Moralische Verfallserscheinungen in der Pionierschule der NVA, Dessau
12. Februar 1963
Einzelinformation Nr. 90/63 über moralische Zersetzungserscheinungen in der Leitung der Pionierschule der NVA, Dessau
Dem MfS wurden eine Reihe schwerwiegender moralischer Zersetzungserscheinungen innerhalb der Leitung der Pionierschule der NVA, Dessau,1 bekannt. Im Einzelnen betrifft dies den [Funktion, Dienstgrad, Name 1], den [Funktion, Dienstgrad, Name 2] und den [Funktion, Dienstgrad, Name 3].
Besonders bei [Dienstgrad, Name 2] ziehen sich die moralischen Verfehlungen bereits über einige Jahre hin. Er musste bereits im Jahre 1959, als er noch in [Dienststelle, Funktion] tätig war, wegen moralischer Vergehen zur Verantwortung gezogen werden. Als er im [Monat, Jahr] als [Funktion] in der Pionierschule Dessau eingesetzt wurde, fuhr er noch am gleichen Tage mit dem [Funktion, Institution, Name 4], nach Bitterfeld und verbrachte dort die Nacht mit einer Bardame. Er setzte sein unmoralisches Verhalten bis in die Gegenwart fort, unternahm laufend Zechtouren und knüpfte zahlreiche intime Beziehungen an. Unter anderem nahm er intime Beziehungen auch zu den Zivilangestellten der NVA, [Funktion, Name 5], der [Funktion] in Dessau, der [Funktion] an der Pionierschule, [Name 6], sowie der Zivilangestellten und Frau eines Offiziersschülers [Name 7] auf. Ein großer Teil dieser Frauen ist verheiratet.

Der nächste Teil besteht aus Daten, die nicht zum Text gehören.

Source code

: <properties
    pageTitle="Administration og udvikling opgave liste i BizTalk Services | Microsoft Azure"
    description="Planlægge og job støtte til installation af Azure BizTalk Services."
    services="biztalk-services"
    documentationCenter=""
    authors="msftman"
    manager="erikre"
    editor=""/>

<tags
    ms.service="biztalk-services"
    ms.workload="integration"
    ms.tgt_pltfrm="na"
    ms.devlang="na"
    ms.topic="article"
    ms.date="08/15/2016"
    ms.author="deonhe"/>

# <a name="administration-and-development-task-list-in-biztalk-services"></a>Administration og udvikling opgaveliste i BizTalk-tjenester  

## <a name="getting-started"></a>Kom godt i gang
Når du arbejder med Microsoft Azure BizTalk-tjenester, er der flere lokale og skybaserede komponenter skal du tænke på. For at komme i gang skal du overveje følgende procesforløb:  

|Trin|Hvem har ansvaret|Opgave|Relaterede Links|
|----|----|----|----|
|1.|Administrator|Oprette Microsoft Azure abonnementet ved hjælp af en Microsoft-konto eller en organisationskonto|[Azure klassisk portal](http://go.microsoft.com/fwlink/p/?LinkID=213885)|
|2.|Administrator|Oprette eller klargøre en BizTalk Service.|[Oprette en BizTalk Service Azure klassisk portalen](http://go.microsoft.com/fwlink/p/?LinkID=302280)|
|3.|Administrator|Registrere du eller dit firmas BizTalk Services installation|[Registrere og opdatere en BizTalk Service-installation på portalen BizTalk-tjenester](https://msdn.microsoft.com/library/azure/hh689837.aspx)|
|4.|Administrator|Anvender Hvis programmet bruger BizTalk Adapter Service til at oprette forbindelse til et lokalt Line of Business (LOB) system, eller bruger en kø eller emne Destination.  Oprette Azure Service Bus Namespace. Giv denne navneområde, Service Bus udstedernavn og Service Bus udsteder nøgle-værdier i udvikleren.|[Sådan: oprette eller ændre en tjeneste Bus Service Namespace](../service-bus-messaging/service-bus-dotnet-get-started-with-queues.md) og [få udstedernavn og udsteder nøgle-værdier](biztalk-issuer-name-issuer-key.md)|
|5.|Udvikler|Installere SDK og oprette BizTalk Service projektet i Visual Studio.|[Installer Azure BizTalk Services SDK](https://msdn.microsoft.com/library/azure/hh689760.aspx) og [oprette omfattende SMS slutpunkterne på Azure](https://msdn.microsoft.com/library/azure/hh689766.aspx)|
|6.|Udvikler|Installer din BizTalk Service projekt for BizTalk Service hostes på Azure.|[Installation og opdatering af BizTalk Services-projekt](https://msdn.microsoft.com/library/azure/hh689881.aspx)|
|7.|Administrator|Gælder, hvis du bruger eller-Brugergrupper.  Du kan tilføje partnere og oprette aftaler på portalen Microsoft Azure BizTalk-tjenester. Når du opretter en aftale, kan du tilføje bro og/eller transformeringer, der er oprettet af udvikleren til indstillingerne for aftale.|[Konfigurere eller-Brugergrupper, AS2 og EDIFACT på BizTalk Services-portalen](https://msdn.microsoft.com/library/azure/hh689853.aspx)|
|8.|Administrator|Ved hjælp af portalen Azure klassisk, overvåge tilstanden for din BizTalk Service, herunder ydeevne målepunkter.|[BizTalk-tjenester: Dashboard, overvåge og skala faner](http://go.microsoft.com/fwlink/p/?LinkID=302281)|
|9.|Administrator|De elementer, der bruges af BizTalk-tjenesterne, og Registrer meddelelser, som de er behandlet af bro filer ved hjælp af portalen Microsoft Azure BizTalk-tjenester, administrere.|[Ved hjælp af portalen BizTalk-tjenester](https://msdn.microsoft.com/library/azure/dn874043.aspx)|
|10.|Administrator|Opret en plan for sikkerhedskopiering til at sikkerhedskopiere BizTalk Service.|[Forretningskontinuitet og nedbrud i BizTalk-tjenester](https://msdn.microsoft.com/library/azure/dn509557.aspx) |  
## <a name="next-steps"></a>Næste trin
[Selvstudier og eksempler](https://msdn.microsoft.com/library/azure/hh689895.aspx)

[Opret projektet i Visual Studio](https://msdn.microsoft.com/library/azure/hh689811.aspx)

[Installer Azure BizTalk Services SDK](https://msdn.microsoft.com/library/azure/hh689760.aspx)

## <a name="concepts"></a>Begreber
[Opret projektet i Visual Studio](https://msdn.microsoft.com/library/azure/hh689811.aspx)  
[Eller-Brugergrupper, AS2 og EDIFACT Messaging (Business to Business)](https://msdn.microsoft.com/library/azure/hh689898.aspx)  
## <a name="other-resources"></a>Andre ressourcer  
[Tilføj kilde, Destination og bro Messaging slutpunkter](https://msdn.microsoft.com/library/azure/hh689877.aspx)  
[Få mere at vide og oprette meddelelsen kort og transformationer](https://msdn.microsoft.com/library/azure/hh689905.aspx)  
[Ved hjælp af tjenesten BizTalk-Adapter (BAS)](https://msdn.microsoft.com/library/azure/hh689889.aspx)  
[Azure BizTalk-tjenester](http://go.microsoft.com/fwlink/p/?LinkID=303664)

[Dienstgrad, Name 2] war ständig bestrebt, andere Offiziere (z. B. [Dienstgrad, Name 3] und [Dienstgrad, Name 1]) in sein unmoralisches Verhalten mit hineinzuziehen. So nahm z. B. [Dienstgrad, Name 3] gemeinsam mit [Dienstgrad, Name 2] n einigen Fällen intime Beziehungen zu Frauen auf. Als [Dienstgrad, Name 3] gegenüber [Dienstgrad, Name 2] Bedenken wegen ihres unmoralischen Lebenswandels äußerte, wurden diese von [Dienstgrad, Name 2] mit solchen Bemerkungen zerstreut, dass der [Funktion, Dienstgrad, Name 1] selbst nichts sagen könnte. Er habe ihn in der Hand. Wenn etwas herauskommen würde, so sollte jeder nur von seinen Vergehen sprechen und den anderen nicht mit hineinreißen.

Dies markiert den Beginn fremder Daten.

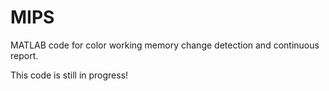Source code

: # MIPS
MATLAB code for color working memory change detection and continuous report.

This code is still in progress!
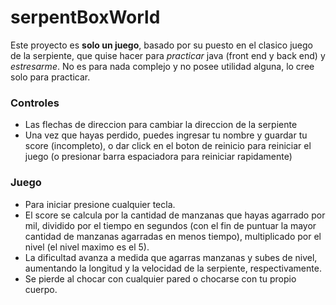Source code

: # serpentBoxWorld

Este proyecto es **solo un juego**, basado por su puesto en el clasico juego de la serpiente, que quise hacer para *practicar* java (front end y back end) y *estresarme*.
No es para nada complejo y no posee utilidad alguna, lo cree solo para practicar.

### Controles

- Las flechas de direccion para cambiar la direccion de la serpiente
- Una vez que hayas perdido, puedes ingresar tu nombre y guardar tu score (incompleto), o dar click en el boton de reinicio para reiniciar el juego (o presionar barra espaciadora para reiniciar rapidamente)

### Juego

- Para iniciar presione cualquier tecla.
- El score se calcula por la cantidad de manzanas que hayas agarrado por mil, dividido por el tiempo en segundos (con el fin de puntuar la mayor cantidad de manzanas agarradas en menos tiempo), multiplicado por el nivel (el nivel maximo es el 5).
- La dificultad avanza a medida que agarras manzanas y subes de nivel, aumentando la longitud y la velocidad de la serpiente, respectivamente.
- Se pierde al chocar con cualquier pared o chocarse con tu propio cuerpo.
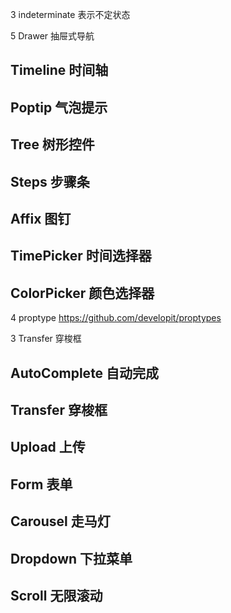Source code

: 
3 indeterminate 表示不定状态

5 Drawer 抽屉式导航

## Timeline 时间轴

## Poptip 气泡提示

## Tree 树形控件

## Steps 步骤条

## Affix 图钉

## TimePicker 时间选择器

## ColorPicker 颜色选择器

4 proptype https://github.com/developit/proptypes

3 Transfer 穿梭框

## AutoComplete 自动完成

## Transfer 穿梭框

## Upload 上传

## Form 表单

## Carousel 走马灯


## Dropdown 下拉菜单


## Scroll 无限滚动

Im Herbst 1962, während des Ernteeinsatzes, besuchte [Dienstgrad, Name 2] gemeinsam mit [Dienstgrad, Name 8] dessen Vater, der [Funktion, Betrieb, Region] ist. Dort versuchte [Name 2] nach einer Feier die 17-jährige Schwester [Dienstgrad, Name 8] geschlechtlich zu missbrauchen, was bei dem Vater äußerste Empörung hervorrief. [Dienstgrad, Name 8] erstattete darüber keine Meldung.
Dem [Funktion, Institution] ist das Verhalten von [Dienstgrad, Name 2] teilweise bekannt. Er schritt jedoch in keiner Weise dagegen ein. [Dienstgrad, Name 1] führt selbst ein unmoralisches Leben und unterhielt z. B. intime Beziehungen zu seiner Sekretärin, der Zivilangestellten und Ehefrau des [Dienstgrad, Name 9]. Dieses Verhältnis ist dem Ehemann der [Name 9] bekannt. Während einer gemeinsamen Silvesterfeier der Familien [Name 9] und [Name 1] 1961/62 kam es deswegen auch zu einer Schlägerei zwischen [Dienstgrad, Name 1] und [Dienstgrad, Name 9].

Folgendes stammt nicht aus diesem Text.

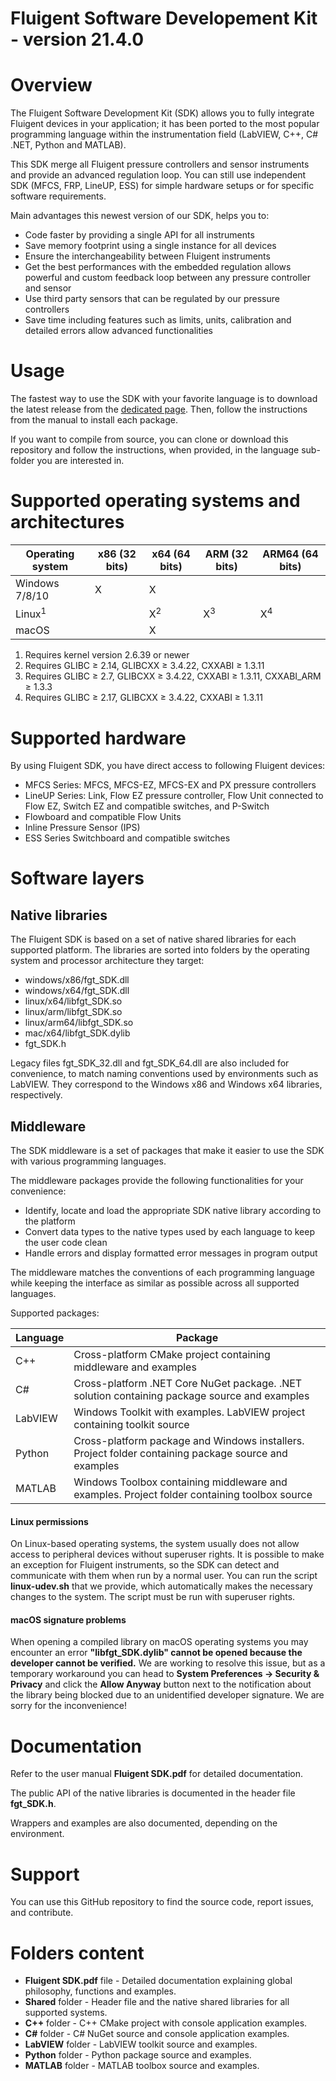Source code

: ﻿# Fluigent Software Developement Kit - version 21.4.0

# Overview
The Fluigent Software Development Kit (SDK) allows you to fully integrate Fluigent devices in your application;
it has been ported to the most popular programming language within the instrumentation field
(LabVIEW, C++, C# .NET, Python and MATLAB).

This SDK merge all Fluigent pressure controllers and sensor instruments and provide an advanced regulation loop.
You can still use independent SDK (MFCS, FRP, LineUP, ESS) for simple hardware setups or for specific software requirements.

Main advantages this newest version of our SDK, helps you to:
* Code faster by providing a single API for all instruments
* Save memory footprint using a single instance for all devices
* Ensure the interchangeability between Fluigent instruments
* Get the best performances with the embedded regulation allows powerful and custom
feedback loop between any pressure controller and sensor
* Use third party sensors that can be regulated by our pressure controllers
* Save time including features such as limits, units, calibration and detailed errors allow advanced functionalities

# Usage
The fastest way to use the SDK with your favorite language is to download the latest release from the 
[dedicated page](https://github.com/Fluigent/fgt-SDK/releases).
Then, follow the instructions from the manual to install each package.

If you want to compile from source, you can clone or download this repository and follow the instructions, when provided, 
in the language sub-folder you are interested in.

# Supported operating systems and architectures

| Operating system | x86 (32 bits) | x64 (64 bits) | ARM (32 bits) | ARM64 (64 bits) |
| ---------------- | ------------- | ------------- | ------------- | --------------- |
| Windows 7/8/10   | X             | X             |               |                 |
| Linux<sup>1</sup>|               | X<sup>2</sup> | X<sup>3</sup> | X<sup>4</sup>   |
| macOS            |               | X             |               |                 |

1. Requires kernel version 2.6.39 or newer
2. Requires GLIBC ≥ 2.14, GLIBCXX ≥ 3.4.22, CXXABI ≥ 1.3.11
3. Requires GLIBC ≥ 2.7, GLIBCXX ≥ 3.4.22, CXXABI ≥ 1.3.11, CXXABI\_ARM ≥ 1.3.3
4. Requires GLIBC ≥ 2.17, GLIBCXX ≥ 3.4.22, CXXABI ≥ 1.3.11

# Supported hardware
By using Fluigent SDK, you have direct access to following Fluigent devices:
* MFCS Series: MFCS, MFCS-EZ, MFCS-EX and PX pressure controllers
* LineUP Series: Link, Flow EZ pressure controller, Flow Unit connected to Flow EZ,
Switch EZ and compatible switches, and P-Switch
* Flowboard and compatible Flow Units
* Inline Pressure Sensor (IPS)
* ESS Series Switchboard and compatible switches

# Software layers

## Native libraries

The Fluigent SDK is based on a set of native shared libraries for each supported platform.
The libraries are sorted into folders by the operating system and processor architecture they target:

- windows/x86/fgt_SDK.dll
- windows/x64/fgt_SDK.dll
- linux/x64/libfgt_SDK.so
- linux/arm/libfgt_SDK.so
- linux/arm64/libfgt_SDK.so
- mac/x64/libfgt_SDK.dylib
- fgt_SDK.h

Legacy files fgt_SDK_32.dll and fgt_SDK_64.dll are also included for convenience,
to match naming conventions used by environments such as LabVIEW.
They correspond to the Windows x86 and Windows x64 libraries, respectively.

## Middleware

The SDK middleware is a set of packages that make it easier to use the SDK with various programming languages.

The middleware packages provide the following functionalities for your convenience:
- Identify, locate and load the appropriate SDK native library according to the platform
- Convert data types to the native types used by each language to keep the user code clean
- Handle errors and display formatted error messages in program output

The middleware matches the conventions of each programming language while keeping the interface as similar as possible across all supported languages.

Supported packages:

| Language | Package                                                                                              |
| -------- | ---------------------------------------------------------------------------------------------------- |
| C++      | Cross-platform CMake project containing middleware and examples                                      |
| C#       | Cross-platform .NET Core NuGet package. .NET solution containing package source and examples         |
| LabVIEW  | Windows Toolkit with examples. LabVIEW project containing toolkit source                             |
| Python   | Cross-platform package and Windows installers. Project folder containing package source and examples |
| MATLAB   | Windows Toolbox containing middleware and examples. Project folder containing toolbox source         |

#### Linux permissions
On Linux-based operating systems, the system usually does not allow access to peripheral devices without superuser rights.
It is possible to make an exception for Fluigent instruments, so the SDK can detect and communicate with them when run by a normal user.
You can run the script **linux-udev.sh** that we provide, which automatically makes the necessary changes to the system.
The script must be run with superuser rights.

#### macOS signature problems
When opening a compiled library on macOS operating systems you may encounter an error **"libfgt_SDK.dylib" cannot be opened because the developer cannot be verified.** 
We are working to resolve this issue, but as a temporary workaround you can head to **System Preferences -> Security & Privacy** and click the **Allow Anyway** button 
next to the notification about the library being blocked due to an unidentified developer signature. We are sorry for the inconvenience!

# Documentation
Refer to the user manual **Fluigent SDK.pdf** for detailed documentation.

The public API of the native libraries is documented in the header file **fgt_SDK.h**.

Wrappers and examples are also documented, depending on the environment.

# Support
You can use this GitHub repository to find the source code, report issues, and contribute.

# Folders content
* **Fluigent SDK.pdf** file - Detailed documentation explaining global philosophy, functions and examples.
* **Shared** folder - Header file and the native shared libraries for all supported systems.
* **C++** folder - C++ CMake project with console application examples.
* **C#** folder - C# NuGet source and console application examples.
* **LabVIEW** folder - LabVIEW toolkit source and examples.
* **Python** folder - Python package source and  examples.
* **MATLAB** folder - MATLAB toolbox source and examples.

Es gibt ferner Anzeichen dafür, dass Dienstgrad, Name 1] und [Dienstgrad, Name 2] die Genossen der Kommission der PKK Strausberg, die Anfang Januar 1963 das unmoralische Verhalten von [Dienstgrad, Name 1] untersuchten, belogen. Vor Ankunft der Kommission erklärte z. B. [Dienstgrad, Name 2]: »Morgen wird ein schwerer Tag. Ich habe von einem guten Freund aus Strausberg erfahren, dass die PKK aus Strausberg kommt, um vorwiegend die Moral einiger Offiziere in der Leitung zu untersuchen. Ich habe auch erfahren, wer kommt. Der [Dienstgrad], welcher mitkommt, hat vor Jahren mit mir in einem Hause gewohnt, und der [Dienstgrad] ist auch ein guter Bekannter. Alles kann daher nicht so schlimm werden.« [Dienstgrad, Name 1] fügte hinzu: »Wenn die wieder weg sind, werde ich froh sein, da werden wir jeder eine Pulle Sekt saufen.« [Dienstgrad, Name 2] beruhigte ihn und sagte: »Das kriegen wir schon hin.«
[Dienstgrad, Name 2], der befürchtete, dass [Dienstgrad, Name 3] gegenüber der PKK Aussagen machen könnte, äußerte in diesem Zusammenhang über [Dienstgrad, Name 3]: »Den hasse ich über alles. So wie ihn habe ich noch keinen Menschen gehasst.«
[Dienstgrad, Name 2] verschaffte sich jedoch nicht nur Rückendeckung beim [Funktion], sondern versuchte auch unterstellte Offiziere zu beeinflussen, um sie zum Schweigen zu veranlassen. [Dienstgrad, Name 10] ([Funktion]) wusste z. B., dass [Name 2] bei der Kontrolle des Ernteeinsatzes dienstfremde Fahrten durchführte und über Nacht wegblieb. [Dienstgrad, Name 2] stellte deshalb [Dienstgrad, Name 10] einen Dienst-Pkw zur Verfügung, damit er mit einer Frau, zu der er ein intimes Verhältnis angeknüpft hatte, nach Rostock fahren konnte.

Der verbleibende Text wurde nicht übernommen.